**WORK INSTRUCTIONS**
Only the lines from the one containing "scales on effect" to the end of the records should be given again, word for word and in full.

++++ RECORDED DATA ++++

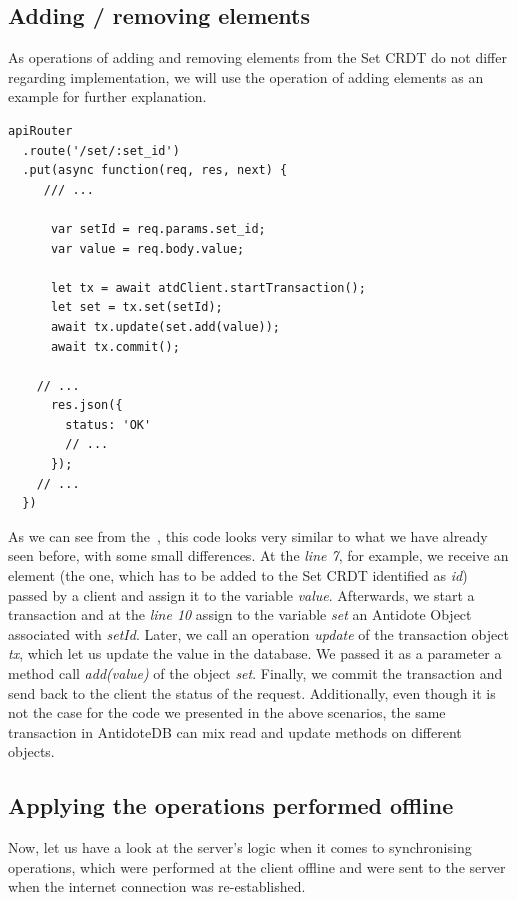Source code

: \subsection*{Adding / removing elements}

As operations of adding and removing elements from the Set CRDT do not differ regarding implementation, we will use the operation of adding elements as an example for further explanation.

\begin{lstlisting}[caption={Code for applying an \textit{add} operation to a Set CRDT.}, label={lst:dev2}]
apiRouter
  .route('/set/:set_id')
  .put(async function(req, res, next) {
     /// ...

      var setId = req.params.set_id;
      var value = req.body.value;      

      let tx = await atdClient.startTransaction();
      let set = tx.set(setId);
      await tx.update(set.add(value));
      await tx.commit();

    // ...
      res.json({
        status: 'OK'
        // ...
      });
    // ...
  })
\end{lstlisting} 

As we can see from the~, this code looks very similar to what we have already seen before, with some small differences. At the \textit{line 7}, for example, we receive an element (the one, which has to be added to the Set CRDT identified as \textit{id}) passed by a client and assign it to the variable \textit{value}. Afterwards, we start a transaction and at the \textit{line 10} assign to the variable \textit{set} an Antidote Object associated with \textit{setId}. Later, we call an operation \textit{update} of the transaction object \textit{tx}, which let us update the value in the database. We passed it as a parameter a method call \textit{add(value)} of the object \textit{set}. Finally, we commit the transaction and send back to the client the status of the request. Additionally, even though it is not the case for the code we presented in the above scenarios, the same transaction in AntidoteDB can mix read and update methods on different objects.

\subsection*{Applying the operations performed offline}

Now, let us have a look at the server's logic when it comes to synchronising operations, which were performed at the client offline and were sent to the server when the internet connection was re-established.

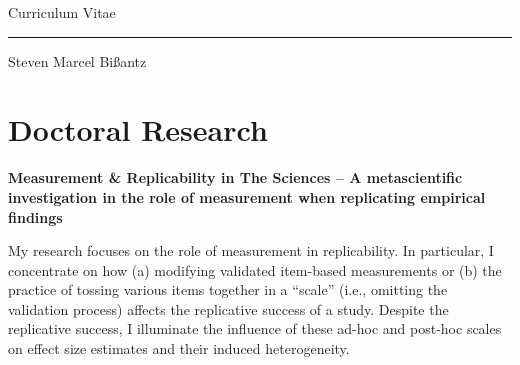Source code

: \documentclass[10pt]{FreemanCV}
\begin{document}
\begin{paracol}{2} %


\parbox[][0.11\textheight][c]{\linewidth}{ 
	\centering %
	{\Huge\textcolor{headings}{Curriculum Vitae}} 

	\par\noindent\rule{6cm}{0.4pt}
	\medskip 

	{\sffamily\Large{Steven Marcel Bißantz}}
	
	\vfill %
}


\section{Doctoral Research}

\textbf{Measurement \& Replicability in The Sciences -- A metascientific investigation in the role of measurement when replicating empirical findings}

\medskip %
My research focuses on the role of measurement in replicability. In particular,
I concentrate on how (a) modifying validated item-based measurements or (b) the
practice of tossing various items together in a \enquote{scale} (i.e., omitting
the validation process) affects the replicative success of a study. Despite the
replicative success, I illuminate the influence of these ad-hoc and post-hoc
scales on effect size estimates and their induced heterogeneity.

\medskip %



\end{paracol}
\end{document}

++++

**RESPONSE**
scales on effect size estimates and their induced heterogeneity.

\medskip %



\end{paracol}
\end{document}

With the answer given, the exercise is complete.